1.3 数据分析 1.3.1 遗传多样性分析将获取的119条约为528 bp基因序列导入Mega 6.0进行比对分析,获得500 bp的完整序列,并计算个体间遗传距离。利用Excel软件计算个样本间海拔差。遗传多样性分析:利用DnaSP 5.0分析软件(Librado et al., 2009)计算多态位点数量(number of polymorphic sites, S),单倍型数量(number of haplotypes, H),单倍型多样度(haplotype diversity, Hd),单倍型多样性标准偏差(standard deviation of haplotype diversity, k),核苷酸多态性(nucleotide diversity, π),平均核苷酸差异数(average number of nucleotide differences, K)。使用DnaSP 5.0分析软件和TCS version 1.21软件包(Clement et al., 2010;Rousset et al., 2017)筛选单倍型及每个单倍型包含个体数量,并将单倍型序列上传NCBI获取序列号(MH560360—MH560391)。分子变异分析及中性检验分析采用Arlguin3.0软件包,同时使用DnaSP 5.0分析软件分析Tajima’s D值(D)及Fu’s Fs(Fs)值加以矫正。
1.3.2 发育树构建系统发育分析前,利用DNMBE 5软件在GTR模型下获取了序列碱基替换饱和性(Xia, 2018),在满足建树的条件下,利用jModelTest软件(Posada et al., 2008)获取构建ML树的最优模型HKY+I。从NCBI经过blast选取KY057374栎实象(Curculio davidi)和KX087269欧洲栗象(Curculio elephas)作为外群。本研究系统发育树的构建采用RAxML网页版分析工具(www.phylo.org)及MRBAYES version 3.152软件包(Ronquist et al., 2003)。

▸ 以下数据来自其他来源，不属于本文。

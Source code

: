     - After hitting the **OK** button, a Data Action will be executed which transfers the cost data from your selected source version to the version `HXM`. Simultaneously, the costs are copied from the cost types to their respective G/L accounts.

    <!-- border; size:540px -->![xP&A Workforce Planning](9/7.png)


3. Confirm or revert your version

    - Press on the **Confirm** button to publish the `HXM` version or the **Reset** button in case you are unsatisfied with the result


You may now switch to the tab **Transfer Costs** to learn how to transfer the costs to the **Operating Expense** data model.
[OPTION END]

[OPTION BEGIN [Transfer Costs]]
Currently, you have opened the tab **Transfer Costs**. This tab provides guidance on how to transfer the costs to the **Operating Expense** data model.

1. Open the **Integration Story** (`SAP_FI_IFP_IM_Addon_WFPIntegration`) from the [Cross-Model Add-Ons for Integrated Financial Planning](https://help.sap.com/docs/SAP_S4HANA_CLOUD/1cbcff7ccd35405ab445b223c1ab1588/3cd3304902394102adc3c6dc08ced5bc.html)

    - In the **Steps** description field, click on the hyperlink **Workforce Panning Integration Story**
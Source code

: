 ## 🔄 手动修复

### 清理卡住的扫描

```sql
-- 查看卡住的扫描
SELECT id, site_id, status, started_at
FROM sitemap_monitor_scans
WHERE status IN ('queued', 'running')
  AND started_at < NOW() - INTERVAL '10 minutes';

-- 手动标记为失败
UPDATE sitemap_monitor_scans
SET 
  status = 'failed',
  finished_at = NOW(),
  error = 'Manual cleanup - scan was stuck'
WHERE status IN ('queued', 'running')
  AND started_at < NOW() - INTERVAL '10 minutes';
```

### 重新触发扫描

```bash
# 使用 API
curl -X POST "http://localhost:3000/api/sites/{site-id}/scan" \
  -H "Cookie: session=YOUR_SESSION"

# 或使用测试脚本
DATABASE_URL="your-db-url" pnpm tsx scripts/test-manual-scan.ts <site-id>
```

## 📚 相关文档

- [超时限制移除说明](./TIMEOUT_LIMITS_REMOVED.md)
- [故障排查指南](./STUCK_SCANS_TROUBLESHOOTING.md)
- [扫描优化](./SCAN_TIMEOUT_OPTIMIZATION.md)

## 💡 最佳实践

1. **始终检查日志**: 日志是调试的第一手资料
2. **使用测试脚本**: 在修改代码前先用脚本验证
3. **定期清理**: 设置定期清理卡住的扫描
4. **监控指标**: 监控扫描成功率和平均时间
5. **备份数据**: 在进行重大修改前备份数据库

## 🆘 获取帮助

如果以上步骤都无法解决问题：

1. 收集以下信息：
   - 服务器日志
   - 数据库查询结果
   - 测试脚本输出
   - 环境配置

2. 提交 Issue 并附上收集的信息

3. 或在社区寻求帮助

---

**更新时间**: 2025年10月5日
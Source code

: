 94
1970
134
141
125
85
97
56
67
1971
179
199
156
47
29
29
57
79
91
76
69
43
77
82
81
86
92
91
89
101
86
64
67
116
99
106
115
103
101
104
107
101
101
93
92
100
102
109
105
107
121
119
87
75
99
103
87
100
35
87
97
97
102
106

1.3.3 环境选择压力及ATP8基因分析利用EasyCodeML分析软件(Gao et al., 2018)对系统发育树分支进行选择压力分析。ATP合成酶基因编码氨基酸序列结构比较利用氨基酸序列比对分析在线工具(http://meme-suite.org.)分析ATP合成酶基因包含的ATP8片段编码氨基酸序列结构变异。用ArcGIS软件、AI及CorelDRAW等软件作图。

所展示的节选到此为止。